Estamos numa boa briga: o combate à fome. Tema recorrente que, num horizonte de alguns séculos, não conseguiremos superar.
Falo do Brasil e do mundo. Abro o "Mapa Mundial da Fome", editado pela FAO, cujo lema é "fiat panis". O número é assustador: "815 milhões de pessoas passam fome". Um dado mais chocante ainda: 150 milhões de crianças abaixo de cinco anos têm alimentação insuficiente. Na Ásia, são 400 milhões de pessoas com fome e, na África, 200 milhões.
Há dois tipos de países: os de famintos e mal nutridos, com seus territórios sem condições de produzir comida suficiente, como os da África subsaariana; e alguns poucos da América Latina e da Ásia, que produzem comida em quantidades razoáveis, como a Índia, a China e Bangladesh, mas que têm bolsões de fome.
O vencedor do World Food Prize, Pedro Sanchez, coordenador do Projeto Milênio de Combate à Fome, denuncia sempre a falta de esforços dos países ricos em encarar o problema. A ajuda humanitária não é da dimensão das necessidades.
Eu mesmo, na ONU, disse que a fome é incompatível com um país cristão e democrático.
Há cinco anos, participei, em Xangai, de uma conferência sobre balanço alimentar no mundo, em que examinamos como estamos nos aproximando rapidamente do desequilíbrio entre a demanda e a oferta de alimentos. Países como a Etiópia têm de viver à custa de doações, necessitando de 2 toneladas de grãos para alimentar 11 milhões de pessoas.
Diante desse problema de tantas faces -a maior de todas, a tragédia das crianças mortas pela fome-, o presidente Lula da Silva mobiliza nossas consciências num chamamento para um mutirão generoso de combate a essa vergonha mundial, que não pode subsistir num país de tão amplas riquezas e grande capacidade de produzir alimentos como o Brasil.
A boa nova é a fartura de apoios. Todos prontos a ajudar. Tobias Barreto, em seu "Discurso de Manga de Camisa", dizia que é mais fácil falar aos que estão de barriga cheia, satisfeitos, do que aos que têm fome, revoltados.
A luta está em todos os setores. O presidente do Banco Central, para que se veja a força da idéia de Lula, na Suíça, ao falar na obtenção de novas linhas de crédito, disse que sua contribuição era colocar dinheiro nas mãos dos que comem muito para que eles pudessem colocar comida na mesa dos que não têm o que comer.

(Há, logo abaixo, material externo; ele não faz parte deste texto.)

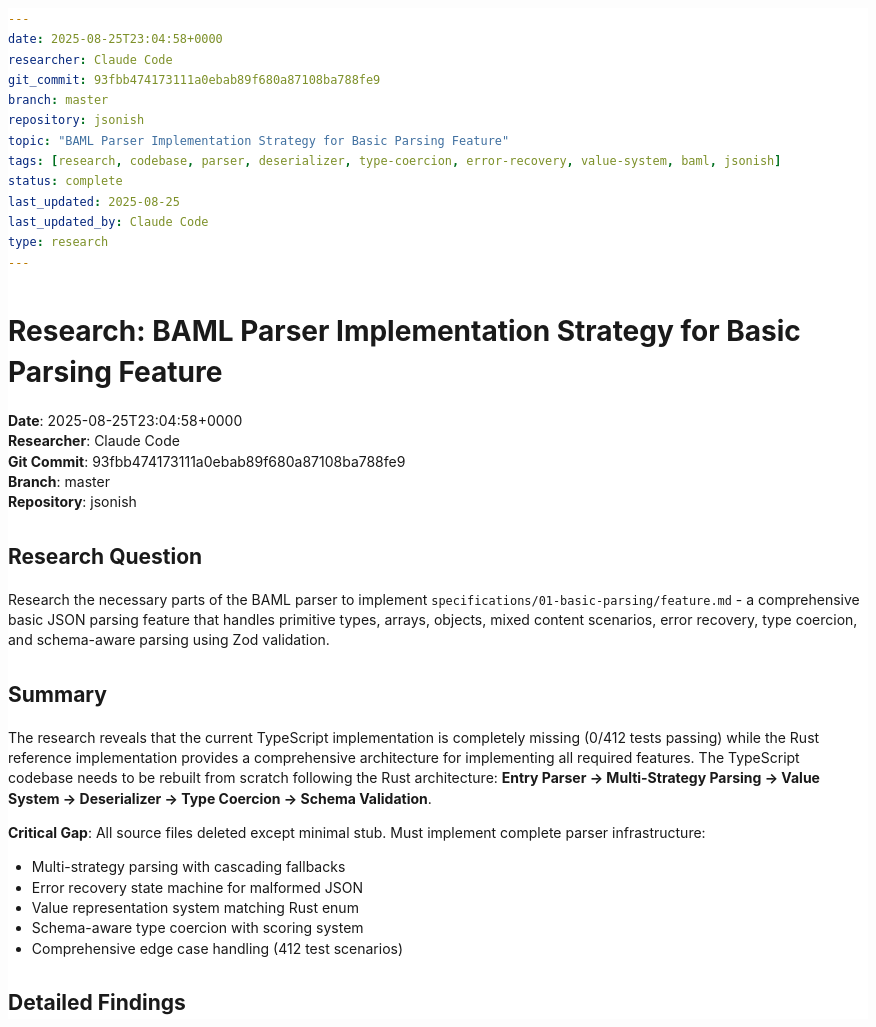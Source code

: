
 ```yaml
---
date: 2025-08-25T23:04:58+0000
researcher: Claude Code
git_commit: 93fbb474173111a0ebab89f680a87108ba788fe9
branch: master
repository: jsonish
topic: "BAML Parser Implementation Strategy for Basic Parsing Feature"
tags: [research, codebase, parser, deserializer, type-coercion, error-recovery, value-system, baml, jsonish]
status: complete
last_updated: 2025-08-25
last_updated_by: Claude Code
type: research
---
```


# Research: BAML Parser Implementation Strategy for Basic Parsing Feature

**Date**: 2025-08-25T23:04:58+0000  
**Researcher**: Claude Code  
**Git Commit**: 93fbb474173111a0ebab89f680a87108ba788fe9  
**Branch**: master  
**Repository**: jsonish  

## Research Question

Research the necessary parts of the BAML parser to implement `specifications/01-basic-parsing/feature.md` - a comprehensive basic JSON parsing feature that handles primitive types, arrays, objects, mixed content scenarios, error recovery, type coercion, and schema-aware parsing using Zod validation.

## Summary

The research reveals that the current TypeScript implementation is completely missing (0/412 tests passing) while the Rust reference implementation provides a comprehensive architecture for implementing all required features. The TypeScript codebase needs to be rebuilt from scratch following the Rust architecture: **Entry Parser → Multi-Strategy Parsing → Value System → Deserializer → Type Coercion → Schema Validation**.

**Critical Gap**: All source files deleted except minimal stub. Must implement complete parser infrastructure:
- Multi-strategy parsing with cascading fallbacks
- Error recovery state machine for malformed JSON  
- Value representation system matching Rust enum
- Schema-aware type coercion with scoring system
- Comprehensive edge case handling (412 test scenarios)

## Detailed Findings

Há alguns anos, ao lado de d. Mauro Morelli -este homem que tem a cara de uma boa causa, bondosa figura humana e líder dessa luta-, eu viajava à Nicarágua para uma conferência das Nações Unidas sobre democracias restauradas e seus problemas, entre eles a fome. No mesmo avião, ia um casal que muito se excedeu na bebida e na comida, criando problema a bordo. Suspenderam o serviço. A mulher, então, começou a discutir com o marido, pedindo que ele exigisse bebida e comida. Trocaram insultos em inglês, discussão acalorada que perturbava a todos. Deu-lhe um tapa e eu a ouvi dizer: "Sem comida e sem bebida não tem amor". Ri um pouco e comentei com d. Mauro Morelli. Ele acrescentou: "Dr. Sarney, eu fui alfabetizado em inglês, e o que eles falaram em gíria foi coisa muito mais feia...".
Mas o que guardei, até hoje, foi a lembrança de que "sem comida não tem amor".


José Sarney escreve às sextas-feiras nesta coluna.